Specifically, in our study we examined the setting that researchers have not assessed or do not know the heterogeneity-generating variables and therefore perform one of the (global) tests considered here. However, researchers may sometimes know these variables prior to the randomization and may then, assuming that they have assessed them and that a linear model is true, compute a regression model with an interaction term to test whether the treatment effect varies with this variable. In this case, the power of the interaction test is larger than the power of the tests considered in the simulation. For instance, when the population model is linear and the interaction term has a moderate effect (\(R^2\) about .13), the power of the interaction test is higher than the power of the variance ratio and the variance difference tests (see Table 5).Footnote 5 For applied researchers this result suggests, second, that they should already consider which variables can explain potential variation in the average treatment effect during the planning stage of the study, because in this case a much higher power can be achieved at lower samples sizes.

Table 6  [XMLCONT]

A final recommendation for applied researchers pertains to the case that one of the tests studied here leads to the rejection of the null hypothesis of a constant treatment effect. Then, researchers will be motivated to detect the person-level variables that explain differences in the treatment effect. In the introduction we mentioned that there are a number of statistical approaches available (classical as well as more modern approaches from machine learning) that can then be used for this task. When performing these (post-hoc) analyses, however, it has to be taken into account that one potentially conducts a large number of statistical tests, which may lead to many false-positive results (Schulz and Grimes, 2005; Sun et al., 2014). Thus, one has to investigate in other studies how stable (in terms of replicability) and generalizable (in terms of external validity) the resulting findings are, also given that the sample sizes are (typically) optimized with respect to the statistical test of the average treatment effect.

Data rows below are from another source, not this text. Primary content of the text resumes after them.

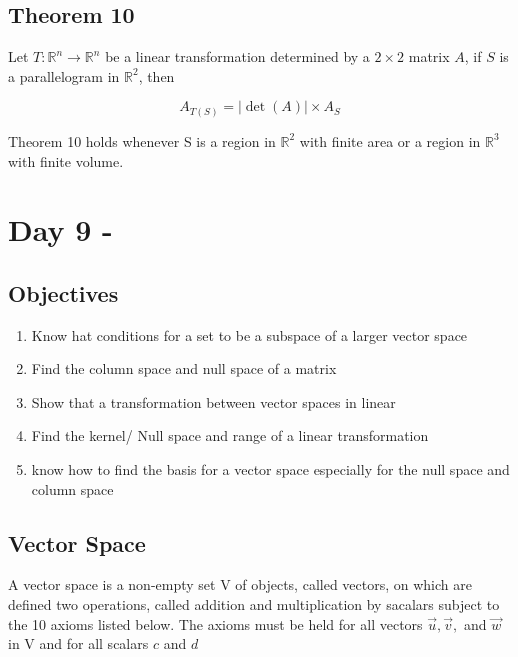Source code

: \subsection{Theorem 10}
Let $T:\mathbb{R}^{n}\to\mathbb{R}^{n}$ be a linear transformation determined by a $2 \times 2$ matrix $A$, if $S$ is a parallelogram in $\mathbb{R}^{2}$, then

\begin{equation}
	\label{Theorem10}
	A_{T(S)}= |\det(A)|\times A_{S}	
\end{equation}

Theorem 10 holds whenever S is a region in $\mathbb{R}^{2}$ with finite area or a region in $\mathbb{R}^{3}$ with finite volume.


\section{Day 9 - }
\subsection{Objectives}

\begin{enumerate}
	\item Know hat conditions for a set to be a subspace of a larger vector space
	\item Find the column space and null space of a matrix
	\item Show that a transformation between vector spaces in linear
	\item Find the kernel/ Null space and range of a linear transformation
	\item know how to find the basis for a vector space especially for the null space and column space
\end{enumerate}

\subsection{Vector Space}

A vector space is a non-empty set V of objects, called vectors, on which are defined two operations, called addition and multiplication by sacalars subject to the 10 axioms listed below. The axioms must be held for all vectors $\vec{u},\vec{v},$ and $ \vec{w} $  in V and for all scalars $ c $  and $ d $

To conclude, we conducted a simulation study to investigate the type 1 and type 2 error rates of different tests of treatment effect heterogeneity that were suggested in the causal inference literature. The results suggest that a randomization test should be used in order to have good control of the type 1 error. Furthermore, all tests studied are associated with high type 2 error rates when sample sizes are small to moderate. Thus, to detect heterogeneous treatment effects with sufficient power, much larger samples are needed than those typically collected in current studies, or new test procedures must be developed that have higher power even with smaller samples.